WORK INSTRUCTIONS: Needed from the data below: all lines that contain the word "three".

Dataset entries
# # # # # # #

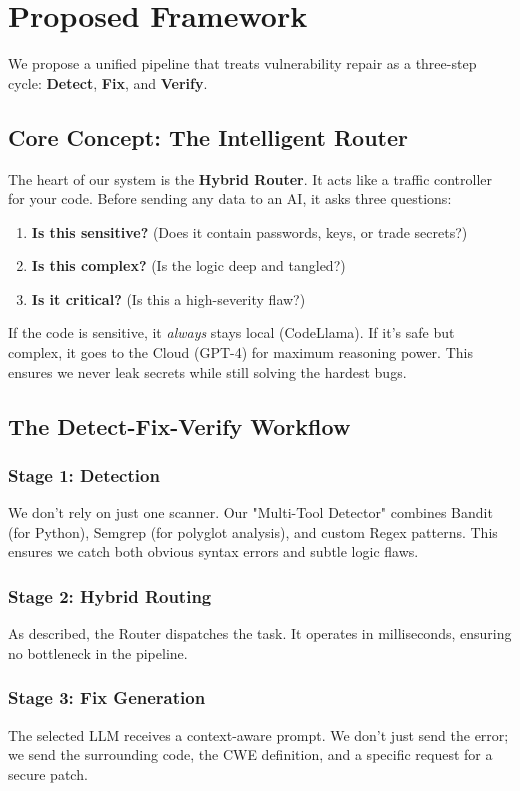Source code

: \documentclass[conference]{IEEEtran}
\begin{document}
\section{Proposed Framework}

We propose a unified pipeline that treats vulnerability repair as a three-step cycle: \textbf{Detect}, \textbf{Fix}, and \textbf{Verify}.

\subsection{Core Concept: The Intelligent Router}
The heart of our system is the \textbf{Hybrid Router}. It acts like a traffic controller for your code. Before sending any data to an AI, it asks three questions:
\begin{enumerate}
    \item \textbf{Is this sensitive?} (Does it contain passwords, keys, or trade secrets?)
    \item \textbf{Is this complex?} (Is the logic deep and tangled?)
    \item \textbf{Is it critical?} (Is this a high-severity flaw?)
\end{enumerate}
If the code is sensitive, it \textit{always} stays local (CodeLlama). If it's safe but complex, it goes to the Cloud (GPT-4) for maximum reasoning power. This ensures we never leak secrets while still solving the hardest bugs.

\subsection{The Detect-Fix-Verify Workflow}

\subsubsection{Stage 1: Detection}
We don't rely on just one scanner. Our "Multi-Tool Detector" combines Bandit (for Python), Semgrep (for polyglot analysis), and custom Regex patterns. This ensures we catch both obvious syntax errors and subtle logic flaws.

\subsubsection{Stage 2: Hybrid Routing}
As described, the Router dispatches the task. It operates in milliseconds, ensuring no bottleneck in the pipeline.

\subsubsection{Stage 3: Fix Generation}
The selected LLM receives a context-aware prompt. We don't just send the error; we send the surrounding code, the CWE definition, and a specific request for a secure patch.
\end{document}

# # # # # # #

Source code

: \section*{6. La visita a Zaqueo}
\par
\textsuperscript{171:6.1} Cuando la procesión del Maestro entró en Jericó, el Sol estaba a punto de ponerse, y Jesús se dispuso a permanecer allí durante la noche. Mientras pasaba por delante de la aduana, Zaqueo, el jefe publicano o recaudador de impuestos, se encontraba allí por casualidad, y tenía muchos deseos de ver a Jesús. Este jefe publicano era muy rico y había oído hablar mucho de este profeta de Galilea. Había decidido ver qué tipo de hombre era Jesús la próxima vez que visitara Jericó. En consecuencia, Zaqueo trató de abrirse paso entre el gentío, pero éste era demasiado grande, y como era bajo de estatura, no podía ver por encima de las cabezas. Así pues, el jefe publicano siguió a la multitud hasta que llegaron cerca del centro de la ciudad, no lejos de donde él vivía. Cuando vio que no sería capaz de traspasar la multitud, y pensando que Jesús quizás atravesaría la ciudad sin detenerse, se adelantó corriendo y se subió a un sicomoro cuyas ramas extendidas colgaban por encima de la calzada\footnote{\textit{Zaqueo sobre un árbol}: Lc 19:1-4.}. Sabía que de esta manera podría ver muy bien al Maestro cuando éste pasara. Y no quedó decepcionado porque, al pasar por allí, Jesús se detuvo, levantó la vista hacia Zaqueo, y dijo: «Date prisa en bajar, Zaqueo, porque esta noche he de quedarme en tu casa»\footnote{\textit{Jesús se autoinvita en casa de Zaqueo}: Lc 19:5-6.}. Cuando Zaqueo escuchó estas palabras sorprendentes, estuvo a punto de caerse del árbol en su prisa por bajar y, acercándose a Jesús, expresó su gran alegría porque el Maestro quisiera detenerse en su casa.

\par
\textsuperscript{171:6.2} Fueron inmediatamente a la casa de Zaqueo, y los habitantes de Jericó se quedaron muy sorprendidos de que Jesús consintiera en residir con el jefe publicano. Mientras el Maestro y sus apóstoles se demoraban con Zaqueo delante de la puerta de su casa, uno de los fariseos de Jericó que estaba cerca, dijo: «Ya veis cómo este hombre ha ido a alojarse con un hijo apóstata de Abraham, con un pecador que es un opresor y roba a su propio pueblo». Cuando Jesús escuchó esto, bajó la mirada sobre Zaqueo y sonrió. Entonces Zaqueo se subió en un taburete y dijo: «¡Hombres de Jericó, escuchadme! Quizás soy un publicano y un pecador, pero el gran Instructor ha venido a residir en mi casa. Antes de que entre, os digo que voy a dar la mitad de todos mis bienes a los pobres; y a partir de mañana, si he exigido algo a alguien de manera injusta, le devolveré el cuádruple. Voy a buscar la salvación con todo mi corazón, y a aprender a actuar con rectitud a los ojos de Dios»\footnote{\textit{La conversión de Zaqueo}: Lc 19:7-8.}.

# # # # # # #

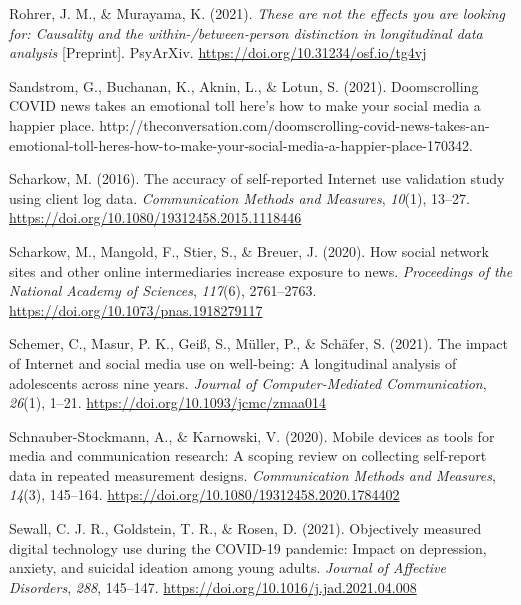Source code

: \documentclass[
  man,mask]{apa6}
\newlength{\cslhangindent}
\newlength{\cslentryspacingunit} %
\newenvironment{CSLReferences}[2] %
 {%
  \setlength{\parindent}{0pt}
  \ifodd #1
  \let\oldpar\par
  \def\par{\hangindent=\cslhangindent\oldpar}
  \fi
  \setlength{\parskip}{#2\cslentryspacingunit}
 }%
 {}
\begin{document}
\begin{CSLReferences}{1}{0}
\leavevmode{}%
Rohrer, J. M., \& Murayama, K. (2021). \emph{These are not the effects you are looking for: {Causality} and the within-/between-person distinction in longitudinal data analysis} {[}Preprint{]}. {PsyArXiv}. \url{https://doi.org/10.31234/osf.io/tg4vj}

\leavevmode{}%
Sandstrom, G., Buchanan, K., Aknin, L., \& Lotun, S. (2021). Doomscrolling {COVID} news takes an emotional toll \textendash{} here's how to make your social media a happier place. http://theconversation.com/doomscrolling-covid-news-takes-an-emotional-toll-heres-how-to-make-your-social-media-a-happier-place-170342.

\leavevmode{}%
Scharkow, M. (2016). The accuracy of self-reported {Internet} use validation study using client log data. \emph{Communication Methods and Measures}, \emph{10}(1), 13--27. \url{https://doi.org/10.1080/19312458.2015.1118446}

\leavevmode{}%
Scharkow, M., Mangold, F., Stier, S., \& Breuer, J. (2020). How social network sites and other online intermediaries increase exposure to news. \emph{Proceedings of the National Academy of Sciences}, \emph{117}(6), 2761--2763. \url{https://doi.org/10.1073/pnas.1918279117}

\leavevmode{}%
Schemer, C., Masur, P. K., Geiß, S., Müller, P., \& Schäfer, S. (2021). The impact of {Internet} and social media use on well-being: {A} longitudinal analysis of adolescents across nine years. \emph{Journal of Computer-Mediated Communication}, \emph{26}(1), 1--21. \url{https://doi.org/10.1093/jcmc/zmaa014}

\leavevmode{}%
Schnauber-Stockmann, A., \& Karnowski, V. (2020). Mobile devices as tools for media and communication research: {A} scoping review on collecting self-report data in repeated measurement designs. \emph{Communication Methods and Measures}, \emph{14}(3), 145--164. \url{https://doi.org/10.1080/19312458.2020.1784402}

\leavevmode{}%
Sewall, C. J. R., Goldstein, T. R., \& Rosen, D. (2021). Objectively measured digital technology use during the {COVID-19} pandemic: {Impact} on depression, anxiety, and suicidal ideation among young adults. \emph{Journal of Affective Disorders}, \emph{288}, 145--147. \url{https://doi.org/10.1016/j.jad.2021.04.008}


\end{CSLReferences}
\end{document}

# # # # # # #

RESPONSE BELOW:
We propose a unified pipeline that treats vulnerability repair as a three-step cycle: \textbf{Detect}, \textbf{Fix}, and \textbf{Verify}.
The heart of our system is the \textbf{Hybrid Router}. It acts like a traffic controller for your code. Before sending any data to an AI, it asks three questions:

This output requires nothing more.